If a line in the records below includes the word "todos", count it, then give the total and nothing else.

********

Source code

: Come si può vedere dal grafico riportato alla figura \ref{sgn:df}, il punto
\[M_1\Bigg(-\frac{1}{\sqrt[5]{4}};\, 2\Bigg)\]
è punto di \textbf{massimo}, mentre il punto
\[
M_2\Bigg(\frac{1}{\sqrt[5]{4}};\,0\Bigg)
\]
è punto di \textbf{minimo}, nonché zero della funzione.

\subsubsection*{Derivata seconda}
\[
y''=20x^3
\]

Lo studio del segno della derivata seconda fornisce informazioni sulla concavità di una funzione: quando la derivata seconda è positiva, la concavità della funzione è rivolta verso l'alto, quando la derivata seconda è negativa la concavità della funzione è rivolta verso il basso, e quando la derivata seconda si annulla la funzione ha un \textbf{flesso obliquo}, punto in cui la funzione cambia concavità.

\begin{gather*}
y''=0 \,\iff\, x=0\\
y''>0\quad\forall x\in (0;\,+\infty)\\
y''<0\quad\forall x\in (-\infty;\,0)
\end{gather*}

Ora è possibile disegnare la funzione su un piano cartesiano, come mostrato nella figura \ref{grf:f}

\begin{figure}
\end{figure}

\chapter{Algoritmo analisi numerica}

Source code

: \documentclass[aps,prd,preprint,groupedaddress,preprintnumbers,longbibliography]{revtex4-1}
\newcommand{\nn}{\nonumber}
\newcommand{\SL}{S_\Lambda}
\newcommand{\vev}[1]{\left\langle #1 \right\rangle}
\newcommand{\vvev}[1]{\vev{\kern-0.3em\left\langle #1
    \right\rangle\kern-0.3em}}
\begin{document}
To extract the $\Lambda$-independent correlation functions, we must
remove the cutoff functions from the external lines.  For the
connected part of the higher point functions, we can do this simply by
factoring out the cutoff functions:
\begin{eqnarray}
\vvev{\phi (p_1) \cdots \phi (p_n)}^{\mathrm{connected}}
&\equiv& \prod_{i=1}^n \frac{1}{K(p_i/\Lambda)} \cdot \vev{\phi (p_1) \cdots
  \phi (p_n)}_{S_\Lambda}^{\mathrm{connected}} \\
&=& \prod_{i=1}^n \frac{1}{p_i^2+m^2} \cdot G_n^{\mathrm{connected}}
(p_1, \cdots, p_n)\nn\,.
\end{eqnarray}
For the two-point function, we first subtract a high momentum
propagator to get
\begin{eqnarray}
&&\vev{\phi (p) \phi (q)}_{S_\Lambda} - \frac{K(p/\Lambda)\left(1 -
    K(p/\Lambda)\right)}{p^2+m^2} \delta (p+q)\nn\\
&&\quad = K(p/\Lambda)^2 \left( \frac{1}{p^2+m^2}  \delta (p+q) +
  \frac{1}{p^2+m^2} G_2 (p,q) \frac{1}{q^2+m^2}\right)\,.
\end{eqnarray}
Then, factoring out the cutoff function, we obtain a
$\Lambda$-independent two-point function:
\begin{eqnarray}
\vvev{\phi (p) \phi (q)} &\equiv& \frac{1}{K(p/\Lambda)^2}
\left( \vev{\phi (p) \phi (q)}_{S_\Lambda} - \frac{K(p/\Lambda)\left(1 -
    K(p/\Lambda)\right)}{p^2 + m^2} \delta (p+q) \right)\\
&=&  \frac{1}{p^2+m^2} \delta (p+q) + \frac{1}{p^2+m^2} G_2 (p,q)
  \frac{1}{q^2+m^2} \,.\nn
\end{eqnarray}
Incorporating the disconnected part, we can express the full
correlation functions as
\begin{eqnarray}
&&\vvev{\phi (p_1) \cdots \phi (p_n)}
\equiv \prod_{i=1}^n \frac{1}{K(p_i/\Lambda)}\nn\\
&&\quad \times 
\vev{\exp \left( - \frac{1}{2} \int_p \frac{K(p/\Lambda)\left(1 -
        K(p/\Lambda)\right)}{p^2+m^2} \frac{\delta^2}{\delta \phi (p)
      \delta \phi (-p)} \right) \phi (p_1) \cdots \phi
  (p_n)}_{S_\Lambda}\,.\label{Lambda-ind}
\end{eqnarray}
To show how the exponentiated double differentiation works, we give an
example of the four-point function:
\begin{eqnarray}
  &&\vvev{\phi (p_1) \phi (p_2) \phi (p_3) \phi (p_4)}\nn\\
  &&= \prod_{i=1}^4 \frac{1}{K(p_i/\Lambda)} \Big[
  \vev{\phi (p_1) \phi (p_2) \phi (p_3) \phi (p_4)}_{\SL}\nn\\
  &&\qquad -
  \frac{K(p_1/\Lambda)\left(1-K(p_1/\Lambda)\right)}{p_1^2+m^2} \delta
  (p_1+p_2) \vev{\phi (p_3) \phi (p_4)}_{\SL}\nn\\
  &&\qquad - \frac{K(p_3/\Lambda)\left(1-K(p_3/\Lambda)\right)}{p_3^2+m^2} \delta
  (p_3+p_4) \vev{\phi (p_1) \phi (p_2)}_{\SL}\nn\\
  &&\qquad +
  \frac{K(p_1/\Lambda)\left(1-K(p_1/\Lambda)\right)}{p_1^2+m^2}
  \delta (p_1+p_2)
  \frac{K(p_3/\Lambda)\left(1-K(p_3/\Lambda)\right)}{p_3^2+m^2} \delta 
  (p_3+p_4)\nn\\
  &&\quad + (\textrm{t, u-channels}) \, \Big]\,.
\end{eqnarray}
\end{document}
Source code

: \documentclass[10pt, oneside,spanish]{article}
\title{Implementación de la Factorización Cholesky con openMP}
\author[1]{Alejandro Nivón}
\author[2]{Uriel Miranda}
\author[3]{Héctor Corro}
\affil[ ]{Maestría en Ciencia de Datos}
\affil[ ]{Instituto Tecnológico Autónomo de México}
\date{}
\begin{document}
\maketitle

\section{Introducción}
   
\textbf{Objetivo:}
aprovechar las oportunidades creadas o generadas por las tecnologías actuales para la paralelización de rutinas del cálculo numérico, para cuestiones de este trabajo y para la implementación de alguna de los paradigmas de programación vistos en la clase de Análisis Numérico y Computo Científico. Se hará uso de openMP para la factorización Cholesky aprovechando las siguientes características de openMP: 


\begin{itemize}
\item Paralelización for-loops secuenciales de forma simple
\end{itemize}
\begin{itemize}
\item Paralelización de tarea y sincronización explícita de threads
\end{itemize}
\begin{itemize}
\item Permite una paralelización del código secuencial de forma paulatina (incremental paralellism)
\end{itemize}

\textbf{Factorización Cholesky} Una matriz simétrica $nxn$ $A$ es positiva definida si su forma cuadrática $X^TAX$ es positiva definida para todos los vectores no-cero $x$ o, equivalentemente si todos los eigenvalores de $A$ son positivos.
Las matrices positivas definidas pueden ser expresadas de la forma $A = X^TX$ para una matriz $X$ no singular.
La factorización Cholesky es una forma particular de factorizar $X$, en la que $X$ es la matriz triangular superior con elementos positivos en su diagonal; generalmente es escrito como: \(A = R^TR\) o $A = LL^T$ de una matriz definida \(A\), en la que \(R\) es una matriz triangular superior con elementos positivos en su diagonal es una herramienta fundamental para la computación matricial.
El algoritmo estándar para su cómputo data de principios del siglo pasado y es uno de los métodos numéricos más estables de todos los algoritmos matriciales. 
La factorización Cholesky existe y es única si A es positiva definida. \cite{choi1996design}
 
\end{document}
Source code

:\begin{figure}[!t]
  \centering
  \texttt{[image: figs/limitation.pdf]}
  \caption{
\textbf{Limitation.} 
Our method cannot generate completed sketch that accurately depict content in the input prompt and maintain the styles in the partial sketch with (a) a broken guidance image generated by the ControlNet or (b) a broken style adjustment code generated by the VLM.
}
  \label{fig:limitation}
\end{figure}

********

▶ _The answer_
2